They’ll likely be just 10-20% in 15 yrs of battery production. LiS will take a big chunk, higher density and less cost.
The only lithium shortage will be refineries as very abundant, we just never looked for it and it is everywhere including in sea water in viable amounts.
New magnesium , sodium, alum, zinc, sulfur, etc couples and metal/air are just the start.
We could do metal/air now if swapped at the effective density of diesel for ships, aircraft, seasonal storage, we really need to push them.
They are why tiny hearing aid, watch batteries last so long as are metal/air either zinc or silver which is a great battery metal far outdoing others, just too costly. .
And they can be reformed/recharged/refined with CSP/solar heat
We’ll need 100x present battery production to switch from FFs to RE, mostly for EVs which will likely become the largest source of storage, on demand power.
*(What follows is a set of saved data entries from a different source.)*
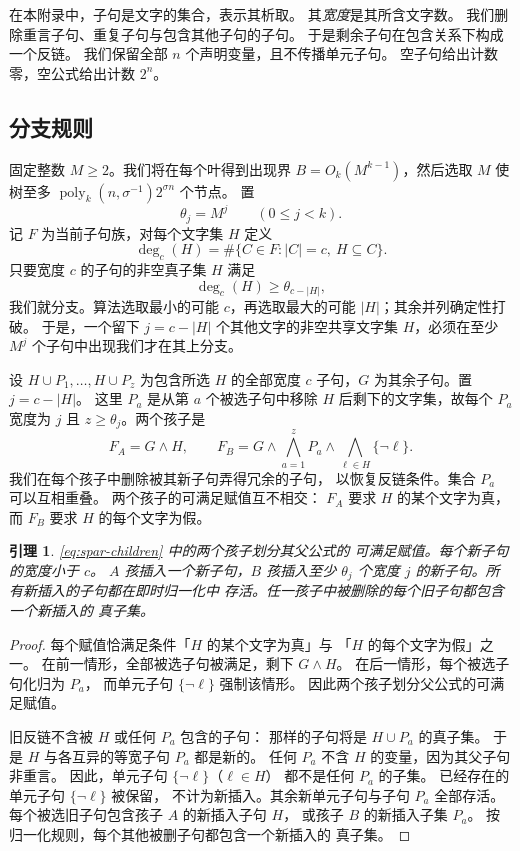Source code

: \documentclass[11pt,reqno]{amsart}
\numberwithin{equation}{section}
\newtheorem{lemma}[theorem]{引理}
\theoremstyle{definition}\newtheorem{definition}[theorem]{定义}
\theoremstyle{remark}\newtheorem{remark}[theorem]{注}
\newcommand{\poly}{\operatorname{poly}}
\renewcommand{\le}{\leqslant}
\renewcommand{\ge}{\geqslant}
\begin{document}
在本附录中，子句是文字的集合，表示其析取。
其\emph{宽度}是其所含文字数。
我们删除重言子句、重复子句与包含其他子句的子句。
于是剩余子句在包含关系下构成一个反链。
我们保留全部 $n$ 个声明变量，且不传播单元子句。
空子句给出计数零，空公式给出计数 $2^n$。

\subsection{分支规则}

固定整数 $M\ge2$。我们将在每个叶得到出现界
$B=O_k(M^{k-1})$，然后选取 $M$ 使树至多
$\poly_k(n,\sigma^{-1})2^{\sigma n}$ 个节点。
置
\[
 \theta_j=M^j\qquad(0\le j<k).
\]
记 $F$ 为当前子句族，对每个文字集 $H$ 定义
\[
 \deg_c(H)=\#\{C\in F:|C|=c,\ H\subseteq C\}.
\]
只要宽度 $c$ 的子句的非空真子集 $H$ 满足
\begin{equation}\label{eq:spar-violation}
 \deg_c(H)\ge\theta_{c-|H|},
\end{equation}
我们就分支。算法选取最小的可能 $c$，再选取最大的可能
$|H|$；其余并列确定性打破。
于是，一个留下 $j=c-|H|$ 个其他文字的非空共享文字集
$H$，必须在至少 $M^j$ 个子句中出现我们才在其上分支。

设 $H\cup P_1,\ldots,H\cup P_z$ 为包含所选 $H$
的全部宽度 $c$ 子句，$G$ 为其余子句。置 $j=c-|H|$。
这里 $P_a$ 是从第 $a$ 个被选子句中移除 $H$
后剩下的文字集，故每个 $P_a$ 宽度为 $j$ 且
$z\ge\theta_j$。两个孩子是
\begin{equation}\label{eq:spar-children}
 F_A=G\wedge H,\qquad
 F_B=G\wedge\bigwedge_{a=1}^zP_a
          \wedge\bigwedge_{\ell\in H}\{\neg\ell\}.
\end{equation}
我们在每个孩子中删除被其新子句弄得冗余的子句，
以恢复反链条件。集合 $P_a$ 可以互相重叠。
两个孩子的可满足赋值互不相交：
$F_A$ 要求 $H$ 的某个文字为真，
而 $F_B$ 要求 $H$ 的每个文字为假。

\begin{lemma}\label{lem:spar-branch}
\eqref{eq:spar-children} 中的两个孩子划分其父公式的
可满足赋值。每个新子句的宽度小于 $c$。
$A$ 孩插入一个新子句，$B$ 孩插入至少 $\theta_j$
个宽度 $j$ 的新子句。所有新插入的子句都在即时归一化中
存活。任一孩子中被删除的每个旧子句都包含一个新插入的
真子集。
\end{lemma}
\begin{proof}
每个赋值恰满足条件「$H$ 的某个文字为真」与
「$H$ 的每个文字为假」之一。
在前一情形，全部被选子句被满足，剩下 $G\wedge H$。
在后一情形，每个被选子句化归为 $P_a$，
而单元子句 $\{\neg\ell\}$ 强制该情形。
因此两个孩子划分父公式的可满足赋值。

旧反链不含被 $H$ 或任何 $P_a$ 包含的子句：
那样的子句将是 $H\cup P_a$ 的真子集。
于是 $H$ 与各互异的等宽子句 $P_a$ 都是新的。
任何 $P_a$ 不含 $H$ 的变量，因为其父子句非重言。
因此，单元子句 $\{\neg\ell\}$（$\ell\in H$）
都不是任何 $P_a$ 的子集。
已经存在的单元子句 $\{\neg\ell\}$ 被保留，
不计为新插入。其余新单元子句与子句 $P_a$ 全部存活。
每个被选旧子句包含孩子 $A$ 的新插入子句 $H$，
或孩子 $B$ 的新插入子集 $P_a$。
按归一化规则，每个其他被删子句都包含一个新插入的
真子集。
\end{proof}
\end{document}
Heat and cold storage will be big for efficiency, time shifting.
They along with home, building, factory, etc generation, storage will be the majority of generation, storage in 15 yrs, not utility generation, storage.
Every day something new comes along. Jolt Energy Storage claims an organic redox flow battery with energy density of 80-100 Wh/kg, almost at the energy density of the LiFePO4 battery now in common use for energy storage systems. Is it true? Does this technology last the 20 years claimed by Vanadium redox flow batteries? At scale, this chemistry should be $140/kWh or less if one goes with GW of energy storage in one project. Are there other organic ion pairings that do not need a cell and separator, just a reaction tank and cathode and anode rods to collect the electricity for the load? A one tank mixed ion solution, with one pump to stir the tank to release the ions into the load. A two tank solution with typical cell and membrane with ions exchanging electricity to the load. Are there other organic ion technologies that carry more energy density, perhaps as much as the NMC type batteries around the 250 to 300Wh/kg range? Now you could shrink down organic redox flow batteries to Residential sizes and have that temperature insensitive, non burning long lasting, full discharge storage battery chemistry that would last 20 years.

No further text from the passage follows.